(Beginning of Materials provided)

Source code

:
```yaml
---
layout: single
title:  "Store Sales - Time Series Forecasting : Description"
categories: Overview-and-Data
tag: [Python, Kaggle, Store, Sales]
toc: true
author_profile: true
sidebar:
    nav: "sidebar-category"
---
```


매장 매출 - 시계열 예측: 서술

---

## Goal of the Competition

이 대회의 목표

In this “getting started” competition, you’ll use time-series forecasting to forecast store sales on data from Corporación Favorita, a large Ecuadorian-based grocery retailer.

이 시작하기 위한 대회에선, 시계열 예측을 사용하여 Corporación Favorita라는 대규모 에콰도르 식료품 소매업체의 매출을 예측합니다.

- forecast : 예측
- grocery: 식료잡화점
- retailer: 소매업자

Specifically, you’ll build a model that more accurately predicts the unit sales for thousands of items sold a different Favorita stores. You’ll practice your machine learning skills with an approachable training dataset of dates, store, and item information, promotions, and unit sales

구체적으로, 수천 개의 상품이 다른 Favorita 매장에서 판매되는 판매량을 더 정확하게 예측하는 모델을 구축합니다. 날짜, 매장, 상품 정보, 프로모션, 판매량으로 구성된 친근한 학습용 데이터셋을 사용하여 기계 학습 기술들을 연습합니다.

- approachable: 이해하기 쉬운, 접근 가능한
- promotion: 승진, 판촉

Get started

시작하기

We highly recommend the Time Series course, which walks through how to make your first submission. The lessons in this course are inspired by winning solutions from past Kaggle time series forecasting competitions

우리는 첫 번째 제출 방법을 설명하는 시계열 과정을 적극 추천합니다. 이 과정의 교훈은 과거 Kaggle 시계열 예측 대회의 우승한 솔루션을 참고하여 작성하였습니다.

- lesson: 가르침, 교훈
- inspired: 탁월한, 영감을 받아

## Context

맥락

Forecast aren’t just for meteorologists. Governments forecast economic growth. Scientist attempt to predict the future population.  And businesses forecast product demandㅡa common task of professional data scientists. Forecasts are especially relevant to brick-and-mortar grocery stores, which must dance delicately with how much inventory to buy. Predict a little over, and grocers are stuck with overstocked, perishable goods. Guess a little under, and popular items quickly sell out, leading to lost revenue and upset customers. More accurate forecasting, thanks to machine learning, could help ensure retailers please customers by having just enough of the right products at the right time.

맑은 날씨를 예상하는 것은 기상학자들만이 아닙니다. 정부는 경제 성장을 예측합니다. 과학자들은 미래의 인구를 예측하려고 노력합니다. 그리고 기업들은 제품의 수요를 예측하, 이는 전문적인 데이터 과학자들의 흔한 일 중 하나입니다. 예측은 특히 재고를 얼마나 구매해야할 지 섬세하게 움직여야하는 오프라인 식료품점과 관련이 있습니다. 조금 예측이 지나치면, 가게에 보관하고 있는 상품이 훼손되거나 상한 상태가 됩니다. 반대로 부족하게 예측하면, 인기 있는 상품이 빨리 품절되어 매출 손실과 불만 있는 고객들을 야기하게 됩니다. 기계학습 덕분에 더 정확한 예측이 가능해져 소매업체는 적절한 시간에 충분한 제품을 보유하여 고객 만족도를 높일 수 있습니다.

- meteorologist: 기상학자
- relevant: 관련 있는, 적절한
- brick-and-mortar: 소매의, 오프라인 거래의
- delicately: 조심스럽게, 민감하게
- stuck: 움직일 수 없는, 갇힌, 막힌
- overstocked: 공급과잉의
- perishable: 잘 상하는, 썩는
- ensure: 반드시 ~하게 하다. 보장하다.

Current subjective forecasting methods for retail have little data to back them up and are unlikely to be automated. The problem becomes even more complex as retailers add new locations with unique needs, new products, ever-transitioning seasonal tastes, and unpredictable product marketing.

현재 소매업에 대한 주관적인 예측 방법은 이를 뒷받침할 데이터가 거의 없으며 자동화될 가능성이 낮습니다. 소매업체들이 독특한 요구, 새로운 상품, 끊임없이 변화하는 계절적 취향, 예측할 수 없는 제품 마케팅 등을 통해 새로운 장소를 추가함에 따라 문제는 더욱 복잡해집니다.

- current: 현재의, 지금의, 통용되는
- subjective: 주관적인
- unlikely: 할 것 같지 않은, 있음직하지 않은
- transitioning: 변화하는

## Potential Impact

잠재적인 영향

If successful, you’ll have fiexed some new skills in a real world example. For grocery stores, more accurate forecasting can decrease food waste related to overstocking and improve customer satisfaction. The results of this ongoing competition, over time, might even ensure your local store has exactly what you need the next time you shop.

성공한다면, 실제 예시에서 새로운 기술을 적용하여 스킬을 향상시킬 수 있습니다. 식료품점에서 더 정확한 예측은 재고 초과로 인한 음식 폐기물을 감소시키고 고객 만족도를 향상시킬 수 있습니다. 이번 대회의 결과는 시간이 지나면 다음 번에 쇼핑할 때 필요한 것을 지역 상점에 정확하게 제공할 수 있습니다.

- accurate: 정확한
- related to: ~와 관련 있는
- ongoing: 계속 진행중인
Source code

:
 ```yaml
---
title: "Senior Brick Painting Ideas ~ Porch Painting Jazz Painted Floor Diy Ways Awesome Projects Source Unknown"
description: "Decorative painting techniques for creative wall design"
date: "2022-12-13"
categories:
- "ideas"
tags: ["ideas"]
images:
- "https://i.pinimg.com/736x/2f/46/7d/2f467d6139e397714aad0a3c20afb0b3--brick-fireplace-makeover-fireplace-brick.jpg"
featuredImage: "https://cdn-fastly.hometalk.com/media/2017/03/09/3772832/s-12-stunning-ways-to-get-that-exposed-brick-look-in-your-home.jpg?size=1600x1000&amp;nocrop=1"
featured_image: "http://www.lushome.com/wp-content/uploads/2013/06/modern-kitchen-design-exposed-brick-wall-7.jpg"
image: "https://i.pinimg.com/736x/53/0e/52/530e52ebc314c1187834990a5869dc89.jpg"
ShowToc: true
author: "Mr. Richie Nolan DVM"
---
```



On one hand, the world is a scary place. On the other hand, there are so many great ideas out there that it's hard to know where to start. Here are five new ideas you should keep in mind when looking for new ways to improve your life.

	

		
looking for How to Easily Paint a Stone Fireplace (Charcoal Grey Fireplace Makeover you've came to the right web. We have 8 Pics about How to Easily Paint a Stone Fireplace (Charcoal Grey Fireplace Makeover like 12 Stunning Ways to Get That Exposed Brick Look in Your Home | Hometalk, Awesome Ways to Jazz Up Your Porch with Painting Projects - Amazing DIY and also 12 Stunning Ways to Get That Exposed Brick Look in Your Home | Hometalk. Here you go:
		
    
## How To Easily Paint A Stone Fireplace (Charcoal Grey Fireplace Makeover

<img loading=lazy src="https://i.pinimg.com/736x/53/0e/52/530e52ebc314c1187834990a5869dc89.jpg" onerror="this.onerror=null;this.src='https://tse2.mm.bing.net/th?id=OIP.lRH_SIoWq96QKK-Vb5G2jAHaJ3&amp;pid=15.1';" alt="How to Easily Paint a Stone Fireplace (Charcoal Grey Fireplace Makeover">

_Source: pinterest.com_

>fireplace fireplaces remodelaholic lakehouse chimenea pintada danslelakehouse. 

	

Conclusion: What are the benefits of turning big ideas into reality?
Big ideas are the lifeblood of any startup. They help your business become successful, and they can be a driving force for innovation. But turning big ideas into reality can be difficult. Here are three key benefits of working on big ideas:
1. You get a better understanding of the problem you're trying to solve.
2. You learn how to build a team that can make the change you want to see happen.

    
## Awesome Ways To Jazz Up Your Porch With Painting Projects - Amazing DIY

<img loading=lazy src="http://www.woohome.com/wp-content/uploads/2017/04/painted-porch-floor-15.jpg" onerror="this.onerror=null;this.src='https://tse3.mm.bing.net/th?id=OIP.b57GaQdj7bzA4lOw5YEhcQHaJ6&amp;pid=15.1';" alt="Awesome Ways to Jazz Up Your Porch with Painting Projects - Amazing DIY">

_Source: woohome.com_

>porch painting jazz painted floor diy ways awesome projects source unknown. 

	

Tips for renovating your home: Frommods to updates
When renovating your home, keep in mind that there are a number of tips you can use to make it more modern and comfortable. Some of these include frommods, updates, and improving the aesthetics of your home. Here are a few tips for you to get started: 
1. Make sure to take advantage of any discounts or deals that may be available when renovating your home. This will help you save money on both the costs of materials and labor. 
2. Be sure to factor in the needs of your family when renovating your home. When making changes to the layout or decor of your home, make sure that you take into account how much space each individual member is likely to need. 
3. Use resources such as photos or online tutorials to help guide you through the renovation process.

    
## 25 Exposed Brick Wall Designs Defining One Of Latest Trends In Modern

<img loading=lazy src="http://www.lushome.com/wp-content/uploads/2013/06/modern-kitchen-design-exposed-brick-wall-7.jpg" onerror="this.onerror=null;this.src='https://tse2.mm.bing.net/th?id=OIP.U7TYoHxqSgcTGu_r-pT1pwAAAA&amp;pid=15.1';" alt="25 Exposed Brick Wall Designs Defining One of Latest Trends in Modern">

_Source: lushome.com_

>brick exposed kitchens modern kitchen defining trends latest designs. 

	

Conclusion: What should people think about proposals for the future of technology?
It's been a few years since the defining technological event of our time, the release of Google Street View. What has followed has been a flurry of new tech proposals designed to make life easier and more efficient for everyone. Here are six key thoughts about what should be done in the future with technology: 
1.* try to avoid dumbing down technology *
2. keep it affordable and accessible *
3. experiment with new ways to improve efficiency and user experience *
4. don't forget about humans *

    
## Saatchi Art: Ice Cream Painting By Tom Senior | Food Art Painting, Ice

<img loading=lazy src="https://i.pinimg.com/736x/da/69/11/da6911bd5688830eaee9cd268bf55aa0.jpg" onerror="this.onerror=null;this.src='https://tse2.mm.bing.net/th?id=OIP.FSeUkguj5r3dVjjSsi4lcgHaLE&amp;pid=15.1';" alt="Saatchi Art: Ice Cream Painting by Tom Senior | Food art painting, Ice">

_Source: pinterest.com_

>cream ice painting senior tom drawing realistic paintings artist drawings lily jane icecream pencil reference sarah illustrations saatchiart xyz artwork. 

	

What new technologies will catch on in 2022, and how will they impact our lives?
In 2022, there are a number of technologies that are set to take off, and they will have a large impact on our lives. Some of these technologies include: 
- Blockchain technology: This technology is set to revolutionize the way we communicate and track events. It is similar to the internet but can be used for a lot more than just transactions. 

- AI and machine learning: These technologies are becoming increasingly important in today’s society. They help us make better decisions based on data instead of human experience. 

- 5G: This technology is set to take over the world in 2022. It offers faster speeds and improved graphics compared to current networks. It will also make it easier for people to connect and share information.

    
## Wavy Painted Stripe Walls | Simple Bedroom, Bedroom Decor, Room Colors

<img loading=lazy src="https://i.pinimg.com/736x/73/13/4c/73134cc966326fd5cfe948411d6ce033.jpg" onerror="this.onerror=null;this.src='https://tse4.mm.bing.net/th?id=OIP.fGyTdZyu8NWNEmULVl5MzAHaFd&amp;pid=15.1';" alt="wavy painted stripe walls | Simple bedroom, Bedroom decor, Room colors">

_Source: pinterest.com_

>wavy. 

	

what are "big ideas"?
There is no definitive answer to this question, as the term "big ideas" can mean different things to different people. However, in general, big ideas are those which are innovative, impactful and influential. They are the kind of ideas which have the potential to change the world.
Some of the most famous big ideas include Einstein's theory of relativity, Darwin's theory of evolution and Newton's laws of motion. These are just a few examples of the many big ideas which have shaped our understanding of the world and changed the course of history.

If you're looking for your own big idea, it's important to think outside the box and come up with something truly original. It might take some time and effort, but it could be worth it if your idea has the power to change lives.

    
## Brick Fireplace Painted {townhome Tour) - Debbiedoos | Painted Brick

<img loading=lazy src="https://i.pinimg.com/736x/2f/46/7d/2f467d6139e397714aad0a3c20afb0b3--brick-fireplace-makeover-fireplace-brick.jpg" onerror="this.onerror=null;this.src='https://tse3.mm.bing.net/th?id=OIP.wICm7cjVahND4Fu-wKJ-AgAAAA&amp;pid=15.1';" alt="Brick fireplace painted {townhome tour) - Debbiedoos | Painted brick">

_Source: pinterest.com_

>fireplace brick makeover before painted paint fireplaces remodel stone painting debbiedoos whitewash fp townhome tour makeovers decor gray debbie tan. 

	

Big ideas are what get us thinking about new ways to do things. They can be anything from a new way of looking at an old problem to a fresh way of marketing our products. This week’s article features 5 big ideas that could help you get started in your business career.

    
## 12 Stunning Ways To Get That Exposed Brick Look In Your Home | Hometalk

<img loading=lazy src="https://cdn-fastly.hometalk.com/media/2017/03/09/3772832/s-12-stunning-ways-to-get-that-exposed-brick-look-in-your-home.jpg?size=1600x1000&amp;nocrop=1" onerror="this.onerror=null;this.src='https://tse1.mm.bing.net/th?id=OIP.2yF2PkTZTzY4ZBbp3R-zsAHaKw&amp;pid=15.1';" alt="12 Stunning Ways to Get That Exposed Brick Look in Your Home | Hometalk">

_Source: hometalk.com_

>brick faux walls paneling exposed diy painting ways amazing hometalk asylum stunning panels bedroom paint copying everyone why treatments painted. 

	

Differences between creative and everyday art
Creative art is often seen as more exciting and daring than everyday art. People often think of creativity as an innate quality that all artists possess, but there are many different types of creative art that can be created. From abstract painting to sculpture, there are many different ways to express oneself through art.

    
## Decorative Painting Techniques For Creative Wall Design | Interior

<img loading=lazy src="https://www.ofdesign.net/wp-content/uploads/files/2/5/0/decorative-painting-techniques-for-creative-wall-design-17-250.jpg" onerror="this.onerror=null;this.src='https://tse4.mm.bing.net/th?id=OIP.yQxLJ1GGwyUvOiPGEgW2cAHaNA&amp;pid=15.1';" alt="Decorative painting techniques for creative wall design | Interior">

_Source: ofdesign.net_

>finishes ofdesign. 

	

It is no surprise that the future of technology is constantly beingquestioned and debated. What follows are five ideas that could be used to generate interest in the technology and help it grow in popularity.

(End of Materials provided)

Exercise objective: In the records above, the line with "1. You get a" marks the start and the line with "## 25 Exposed" marks the end; copy that stretch exactly, both lines included, and nothing else.

Solution:
1. You get a better understanding of the problem you're trying to solve.
2. You learn how to build a team that can make the change you want to see happen.

    
## Awesome Ways To Jazz Up Your Porch With Painting Projects - Amazing DIY

<img loading=lazy src="http://www.woohome.com/wp-content/uploads/2017/04/painted-porch-floor-15.jpg" onerror="this.onerror=null;this.src='https://tse3.mm.bing.net/th?id=OIP.b57GaQdj7bzA4lOw5YEhcQHaJ6&amp;pid=15.1';" alt="Awesome Ways to Jazz Up Your Porch with Painting Projects - Amazing DIY">

_Source: woohome.com_

>porch painting jazz painted floor diy ways awesome projects source unknown. 

	

Tips for renovating your home: Frommods to updates
When renovating your home, keep in mind that there are a number of tips you can use to make it more modern and comfortable. Some of these include frommods, updates, and improving the aesthetics of your home. Here are a few tips for you to get started: 
1. Make sure to take advantage of any discounts or deals that may be available when renovating your home. This will help you save money on both the costs of materials and labor. 
2. Be sure to factor in the needs of your family when renovating your home. When making changes to the layout or decor of your home, make sure that you take into account how much space each individual member is likely to need. 
3. Use resources such as photos or online tutorials to help guide you through the renovation process.

    
## 25 Exposed Brick Wall Designs Defining One Of Latest Trends In Modern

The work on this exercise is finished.